Sometimes the issues are legitimate. There may be an issue concerning the non-custodial parent that has a material impact on the well-being of the children. If this is so, involve an attorney with experience in child custody cases. Do not take it upon yourself to act out and restrict contact, or start making life difficult for the other parent who is trying to visit.
If the issue is legitimate, then action must be taken with the court to protect the children. Taking action unilaterally, in an unreasonable manner, can lead to a modification of custody. If an issue is legitimately worth interfering in the other parent’s visitation or parenting time, then it is something the court needs to address.
On the other side of the issue as the parent who feels restricted, sometimes it is the little things that add up, such as:
- not listing the other parent’s name as a parent and a registered contact on the children’s forms
- restricting their access to picking up the children at school
- making pickup and drop off unreasonably difficult
- not sharing car seats in an emergency
- not being occasionally flexible when it is reasonable to be so
- demanding requirements from the other parent that are not mandated within the parenting plan
Cases have been won based on such things to modify custody, or hold the other parent in contempt. Shaw Law has also defended parents in such situations. These cases can be frustrating for both sides.
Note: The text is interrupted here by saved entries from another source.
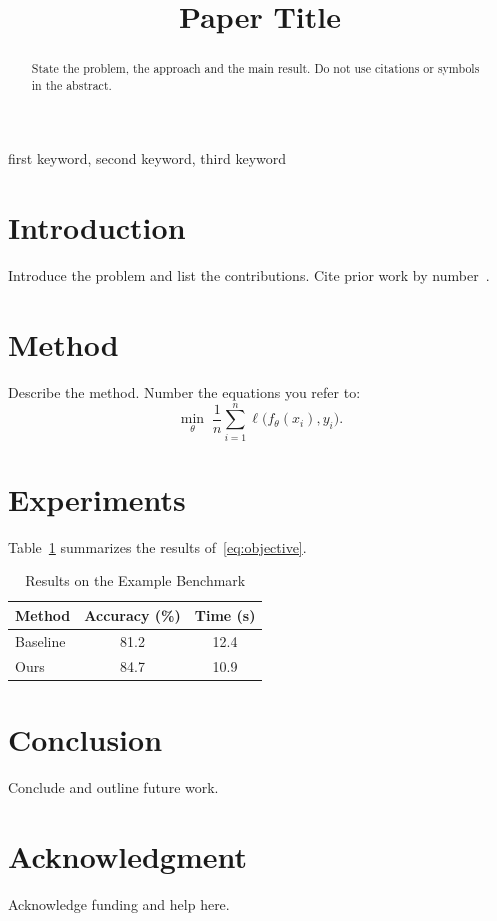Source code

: \documentclass[conference]{IEEEtran}
\begin{document}
\title{Paper Title}

\author{
\and
{}
}

\maketitle

\begin{abstract}
State the problem, the approach and the main result. Do not use citations or
symbols in the abstract.
\end{abstract}

\begin{IEEEkeywords}
first keyword, second keyword, third keyword
\end{IEEEkeywords}

\section{Introduction}
Introduce the problem and list the contributions. Cite prior work by
number~\cite{lamport1994latex,knuth1984texbook}.

\section{Method}
Describe the method. Number the equations you refer to:
\begin{equation}
  \label{eq:objective}
  \min_{\theta} \; \frac{1}{n} \sum_{i=1}^{n} \ell\bigl(f_\theta(x_i), y_i\bigr) .
\end{equation}

\section{Experiments}
Table~\ref{tab:results} summarizes the results of~\eqref{eq:objective}.

\begin{table}[htbp]
  \caption{Results on the Example Benchmark}
  \label{tab:results}
  \centering
  \begin{tabular}{lcc}
    \toprule
    Method   & Accuracy (\%) & Time (s) \\
    \midrule
    Baseline & 81.2          & 12.4     \\
    Ours     & 84.7          & 10.9     \\
    \bottomrule
  \end{tabular}
\end{table}

\section{Conclusion}
Conclude and outline future work.

\section*{Acknowledgment}
Acknowledge funding and help here.


\end{document}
What it usually comes down to is whether there is a real and legitimate reason for this behavior, and how straight-forward the evidence is.
What you say can and will be used against you in a court of law. Parents can say damning things that hurt their position, often in a self-righteous manner, believing themselves to be in the right, when to others, it is questionable.
If visitation issues like this exist, before you either make matters worse for yourself, or let matters slide and allow the other parent to continue to make your life miserable and impact the well-being of your children in the process, it pays to have a consultation with an attorney who can advise you of your rights and remedies. These circumstances can be very frustrating from the perspective of the parent on either side of the case, yet these sorts of cases can also often lead to life-changing legal decisions that will materially impact not only your life, but the childrens’ as well, so legal consultation would be important.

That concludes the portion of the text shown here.